__Directions__. Copy each line below that has "LEGAL".

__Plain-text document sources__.
┏━━
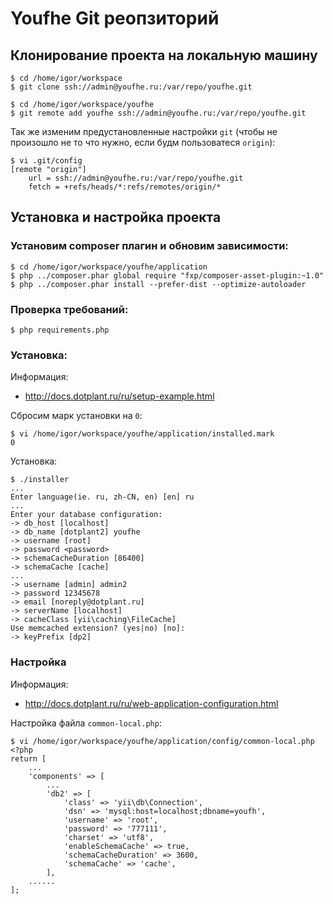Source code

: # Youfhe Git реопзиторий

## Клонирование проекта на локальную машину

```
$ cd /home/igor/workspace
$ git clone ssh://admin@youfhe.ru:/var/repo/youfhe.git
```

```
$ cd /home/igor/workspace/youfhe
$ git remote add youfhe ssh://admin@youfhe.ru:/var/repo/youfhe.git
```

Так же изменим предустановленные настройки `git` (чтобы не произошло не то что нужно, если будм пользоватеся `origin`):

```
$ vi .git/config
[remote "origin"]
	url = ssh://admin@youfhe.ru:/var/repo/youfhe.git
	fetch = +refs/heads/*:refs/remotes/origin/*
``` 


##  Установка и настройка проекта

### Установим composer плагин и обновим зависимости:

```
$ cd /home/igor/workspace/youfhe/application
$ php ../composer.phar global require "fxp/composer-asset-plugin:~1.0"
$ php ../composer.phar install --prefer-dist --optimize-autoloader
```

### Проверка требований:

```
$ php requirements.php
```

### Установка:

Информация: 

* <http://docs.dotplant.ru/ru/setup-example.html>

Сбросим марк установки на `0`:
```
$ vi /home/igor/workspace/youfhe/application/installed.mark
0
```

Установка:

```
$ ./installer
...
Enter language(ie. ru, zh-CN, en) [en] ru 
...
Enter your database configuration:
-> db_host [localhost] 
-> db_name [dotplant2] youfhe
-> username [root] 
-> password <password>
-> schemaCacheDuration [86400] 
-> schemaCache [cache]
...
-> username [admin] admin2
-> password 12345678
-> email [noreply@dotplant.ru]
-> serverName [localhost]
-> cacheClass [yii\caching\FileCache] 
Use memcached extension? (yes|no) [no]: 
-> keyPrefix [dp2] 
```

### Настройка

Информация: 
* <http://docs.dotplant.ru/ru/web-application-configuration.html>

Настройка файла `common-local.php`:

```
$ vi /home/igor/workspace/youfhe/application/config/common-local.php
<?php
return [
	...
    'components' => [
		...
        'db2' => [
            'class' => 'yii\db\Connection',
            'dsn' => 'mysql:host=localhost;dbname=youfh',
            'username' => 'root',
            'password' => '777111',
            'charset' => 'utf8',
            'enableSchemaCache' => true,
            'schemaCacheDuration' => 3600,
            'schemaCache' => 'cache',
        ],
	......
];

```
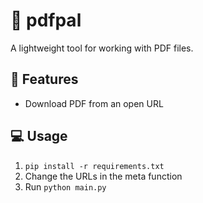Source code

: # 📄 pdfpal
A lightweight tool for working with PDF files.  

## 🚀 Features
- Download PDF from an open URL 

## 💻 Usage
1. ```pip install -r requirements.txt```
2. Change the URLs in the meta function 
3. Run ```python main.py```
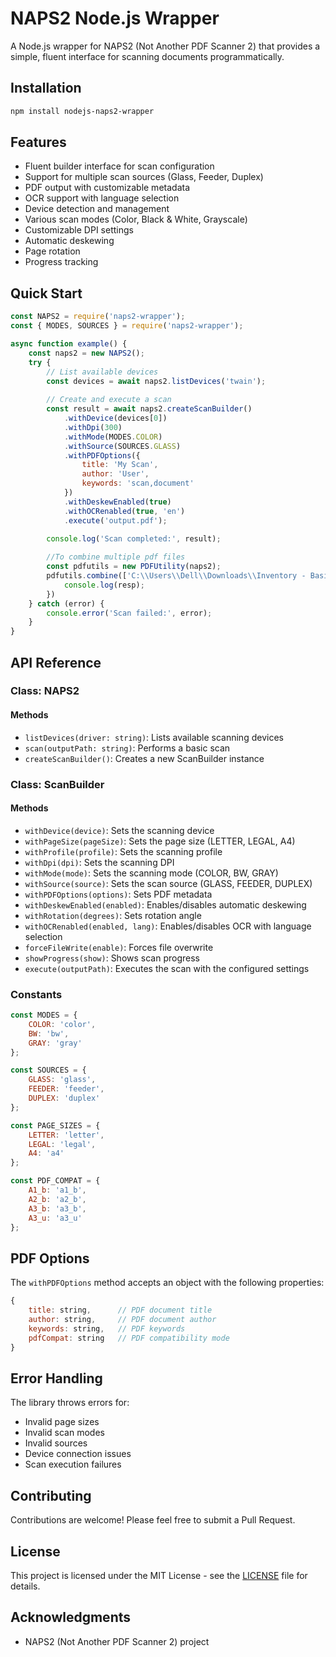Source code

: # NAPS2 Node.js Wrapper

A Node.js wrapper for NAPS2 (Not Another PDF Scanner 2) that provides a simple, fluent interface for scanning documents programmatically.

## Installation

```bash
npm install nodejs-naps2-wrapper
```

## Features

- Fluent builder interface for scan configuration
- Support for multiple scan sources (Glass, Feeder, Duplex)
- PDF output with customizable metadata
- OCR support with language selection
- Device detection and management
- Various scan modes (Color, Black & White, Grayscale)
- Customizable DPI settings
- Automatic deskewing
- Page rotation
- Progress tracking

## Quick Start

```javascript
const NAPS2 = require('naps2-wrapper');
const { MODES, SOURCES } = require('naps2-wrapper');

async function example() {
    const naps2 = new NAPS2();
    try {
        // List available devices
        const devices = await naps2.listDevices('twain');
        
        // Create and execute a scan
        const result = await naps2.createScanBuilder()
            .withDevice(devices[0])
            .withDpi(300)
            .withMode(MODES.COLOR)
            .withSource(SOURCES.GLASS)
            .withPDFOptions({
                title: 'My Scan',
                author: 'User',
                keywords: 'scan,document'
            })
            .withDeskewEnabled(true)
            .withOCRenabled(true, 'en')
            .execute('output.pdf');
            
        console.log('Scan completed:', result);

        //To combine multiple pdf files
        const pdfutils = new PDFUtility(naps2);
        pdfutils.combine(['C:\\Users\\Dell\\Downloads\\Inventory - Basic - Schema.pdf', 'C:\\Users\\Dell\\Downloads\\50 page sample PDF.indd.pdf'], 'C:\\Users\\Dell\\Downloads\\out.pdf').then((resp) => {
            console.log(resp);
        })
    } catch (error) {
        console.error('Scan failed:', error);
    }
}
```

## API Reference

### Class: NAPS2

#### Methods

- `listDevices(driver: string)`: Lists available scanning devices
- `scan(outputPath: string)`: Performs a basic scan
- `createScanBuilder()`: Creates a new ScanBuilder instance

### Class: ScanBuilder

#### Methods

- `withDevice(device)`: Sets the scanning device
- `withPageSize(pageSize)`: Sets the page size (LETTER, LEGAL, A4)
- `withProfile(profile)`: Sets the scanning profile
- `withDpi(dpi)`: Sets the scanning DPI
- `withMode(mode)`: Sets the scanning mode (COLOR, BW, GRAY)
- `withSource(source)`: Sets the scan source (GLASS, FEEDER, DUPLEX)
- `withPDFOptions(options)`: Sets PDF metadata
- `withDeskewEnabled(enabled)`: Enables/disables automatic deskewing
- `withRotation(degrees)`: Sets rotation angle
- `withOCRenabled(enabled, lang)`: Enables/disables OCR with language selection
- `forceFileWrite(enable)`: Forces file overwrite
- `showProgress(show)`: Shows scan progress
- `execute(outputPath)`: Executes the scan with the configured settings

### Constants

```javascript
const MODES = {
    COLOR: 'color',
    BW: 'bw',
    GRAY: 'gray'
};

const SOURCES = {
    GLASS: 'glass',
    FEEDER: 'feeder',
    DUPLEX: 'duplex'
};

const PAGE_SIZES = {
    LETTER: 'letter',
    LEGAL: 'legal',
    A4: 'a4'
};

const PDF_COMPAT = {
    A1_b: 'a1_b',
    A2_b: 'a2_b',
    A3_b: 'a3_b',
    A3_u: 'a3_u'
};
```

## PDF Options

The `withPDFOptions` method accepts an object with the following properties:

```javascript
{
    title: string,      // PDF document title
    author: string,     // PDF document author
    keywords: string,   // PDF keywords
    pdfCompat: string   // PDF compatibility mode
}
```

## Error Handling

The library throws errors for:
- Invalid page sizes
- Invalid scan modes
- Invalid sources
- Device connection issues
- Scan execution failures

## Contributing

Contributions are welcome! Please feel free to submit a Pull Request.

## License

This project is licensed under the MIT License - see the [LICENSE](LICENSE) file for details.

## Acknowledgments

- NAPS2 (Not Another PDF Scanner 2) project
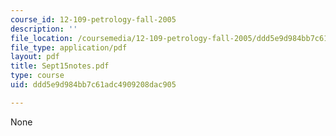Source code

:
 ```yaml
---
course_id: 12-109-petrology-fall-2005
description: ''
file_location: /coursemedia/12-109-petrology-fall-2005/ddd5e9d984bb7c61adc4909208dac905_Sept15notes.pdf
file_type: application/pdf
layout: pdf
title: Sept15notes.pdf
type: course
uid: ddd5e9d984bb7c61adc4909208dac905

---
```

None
┗━━
┏━━
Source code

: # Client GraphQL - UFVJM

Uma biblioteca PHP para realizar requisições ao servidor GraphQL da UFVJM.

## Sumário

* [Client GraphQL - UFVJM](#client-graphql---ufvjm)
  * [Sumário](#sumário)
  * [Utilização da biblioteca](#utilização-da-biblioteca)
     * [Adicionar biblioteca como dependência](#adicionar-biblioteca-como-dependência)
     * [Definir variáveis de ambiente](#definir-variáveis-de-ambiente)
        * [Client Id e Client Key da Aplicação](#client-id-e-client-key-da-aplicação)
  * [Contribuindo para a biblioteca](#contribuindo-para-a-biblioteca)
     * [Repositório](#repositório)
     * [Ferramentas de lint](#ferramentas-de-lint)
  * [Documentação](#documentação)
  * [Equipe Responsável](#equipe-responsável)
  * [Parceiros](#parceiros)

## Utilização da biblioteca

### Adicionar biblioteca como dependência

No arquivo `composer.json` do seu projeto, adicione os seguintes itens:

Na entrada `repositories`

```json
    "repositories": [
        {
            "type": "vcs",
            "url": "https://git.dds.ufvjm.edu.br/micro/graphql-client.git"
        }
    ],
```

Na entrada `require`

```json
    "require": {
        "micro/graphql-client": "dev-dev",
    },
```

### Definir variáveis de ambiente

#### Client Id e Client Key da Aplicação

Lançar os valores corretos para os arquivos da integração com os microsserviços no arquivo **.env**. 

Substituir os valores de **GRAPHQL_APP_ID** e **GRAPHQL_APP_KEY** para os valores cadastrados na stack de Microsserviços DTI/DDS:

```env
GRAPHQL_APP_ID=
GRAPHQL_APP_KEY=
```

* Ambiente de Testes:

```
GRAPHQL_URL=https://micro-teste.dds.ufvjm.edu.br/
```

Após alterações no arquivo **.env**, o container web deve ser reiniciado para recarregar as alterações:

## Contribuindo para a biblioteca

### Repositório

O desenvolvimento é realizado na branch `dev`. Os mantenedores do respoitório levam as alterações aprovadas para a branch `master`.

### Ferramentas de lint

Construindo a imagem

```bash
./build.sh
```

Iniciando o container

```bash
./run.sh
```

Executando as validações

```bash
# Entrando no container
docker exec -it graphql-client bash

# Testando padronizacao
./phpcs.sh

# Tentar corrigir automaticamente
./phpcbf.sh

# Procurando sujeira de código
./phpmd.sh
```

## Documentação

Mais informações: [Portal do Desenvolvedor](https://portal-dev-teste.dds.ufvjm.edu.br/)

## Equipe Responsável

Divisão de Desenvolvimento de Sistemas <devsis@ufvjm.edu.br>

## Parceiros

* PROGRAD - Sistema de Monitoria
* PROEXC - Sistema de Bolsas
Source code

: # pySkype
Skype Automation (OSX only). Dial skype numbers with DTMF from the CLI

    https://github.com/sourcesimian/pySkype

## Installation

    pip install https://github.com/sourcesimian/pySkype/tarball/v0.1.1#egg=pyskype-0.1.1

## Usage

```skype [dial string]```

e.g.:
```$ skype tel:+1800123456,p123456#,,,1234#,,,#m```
┗━━
┏━━
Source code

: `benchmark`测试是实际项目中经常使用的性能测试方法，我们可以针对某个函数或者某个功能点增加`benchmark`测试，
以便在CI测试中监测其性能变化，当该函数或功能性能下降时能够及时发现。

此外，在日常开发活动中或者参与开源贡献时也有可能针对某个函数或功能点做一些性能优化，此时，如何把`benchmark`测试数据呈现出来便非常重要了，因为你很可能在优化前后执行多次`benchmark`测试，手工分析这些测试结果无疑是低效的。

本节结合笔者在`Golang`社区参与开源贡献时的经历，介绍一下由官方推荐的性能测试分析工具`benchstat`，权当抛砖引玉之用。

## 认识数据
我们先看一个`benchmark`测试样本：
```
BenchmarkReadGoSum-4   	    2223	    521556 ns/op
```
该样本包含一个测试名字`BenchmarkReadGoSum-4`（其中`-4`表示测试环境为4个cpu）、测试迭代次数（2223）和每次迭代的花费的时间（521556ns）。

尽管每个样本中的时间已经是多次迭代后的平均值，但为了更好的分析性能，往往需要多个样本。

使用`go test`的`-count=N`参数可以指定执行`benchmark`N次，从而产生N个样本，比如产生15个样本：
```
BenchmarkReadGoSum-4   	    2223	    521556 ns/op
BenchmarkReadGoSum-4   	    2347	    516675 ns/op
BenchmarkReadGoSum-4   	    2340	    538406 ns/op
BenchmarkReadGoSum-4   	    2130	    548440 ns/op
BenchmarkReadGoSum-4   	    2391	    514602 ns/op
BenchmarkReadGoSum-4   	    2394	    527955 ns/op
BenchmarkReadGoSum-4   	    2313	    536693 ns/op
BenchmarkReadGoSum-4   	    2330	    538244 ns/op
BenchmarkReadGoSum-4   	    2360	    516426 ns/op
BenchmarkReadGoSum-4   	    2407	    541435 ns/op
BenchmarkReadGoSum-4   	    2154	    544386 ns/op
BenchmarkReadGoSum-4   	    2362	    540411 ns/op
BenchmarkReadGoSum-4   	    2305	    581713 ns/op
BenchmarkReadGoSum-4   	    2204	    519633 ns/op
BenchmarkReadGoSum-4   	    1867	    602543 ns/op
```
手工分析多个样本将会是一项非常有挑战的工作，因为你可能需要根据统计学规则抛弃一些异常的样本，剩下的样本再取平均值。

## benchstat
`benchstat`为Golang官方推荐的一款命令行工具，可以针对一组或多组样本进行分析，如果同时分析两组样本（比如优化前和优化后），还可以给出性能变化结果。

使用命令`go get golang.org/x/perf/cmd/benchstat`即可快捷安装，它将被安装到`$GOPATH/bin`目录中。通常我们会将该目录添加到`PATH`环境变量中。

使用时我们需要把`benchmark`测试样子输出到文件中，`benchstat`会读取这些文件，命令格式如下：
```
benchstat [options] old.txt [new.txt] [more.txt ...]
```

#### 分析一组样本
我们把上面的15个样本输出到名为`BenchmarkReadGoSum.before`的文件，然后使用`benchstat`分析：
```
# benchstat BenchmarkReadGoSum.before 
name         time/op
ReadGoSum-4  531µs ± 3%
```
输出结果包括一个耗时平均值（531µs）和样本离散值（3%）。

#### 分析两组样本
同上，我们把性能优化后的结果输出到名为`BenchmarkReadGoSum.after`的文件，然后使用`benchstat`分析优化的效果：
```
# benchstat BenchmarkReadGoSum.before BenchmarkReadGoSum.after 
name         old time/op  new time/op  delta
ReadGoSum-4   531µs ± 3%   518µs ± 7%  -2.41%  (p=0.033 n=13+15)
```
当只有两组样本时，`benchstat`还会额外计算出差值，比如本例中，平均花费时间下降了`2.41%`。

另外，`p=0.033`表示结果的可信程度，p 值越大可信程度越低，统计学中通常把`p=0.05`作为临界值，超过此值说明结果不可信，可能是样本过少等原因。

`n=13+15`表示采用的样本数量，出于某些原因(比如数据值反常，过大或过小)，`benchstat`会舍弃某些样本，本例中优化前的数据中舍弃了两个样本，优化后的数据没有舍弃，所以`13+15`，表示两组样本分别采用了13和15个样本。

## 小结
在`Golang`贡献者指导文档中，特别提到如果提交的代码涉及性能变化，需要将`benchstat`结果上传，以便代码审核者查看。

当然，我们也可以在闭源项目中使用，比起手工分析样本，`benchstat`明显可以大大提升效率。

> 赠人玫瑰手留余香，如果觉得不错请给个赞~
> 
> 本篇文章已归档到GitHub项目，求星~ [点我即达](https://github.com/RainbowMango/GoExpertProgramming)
┗━━
__Task output__.
- `withPageSize(pageSize)`: Sets the page size (LETTER, LEGAL, A4)
    LEGAL: 'legal',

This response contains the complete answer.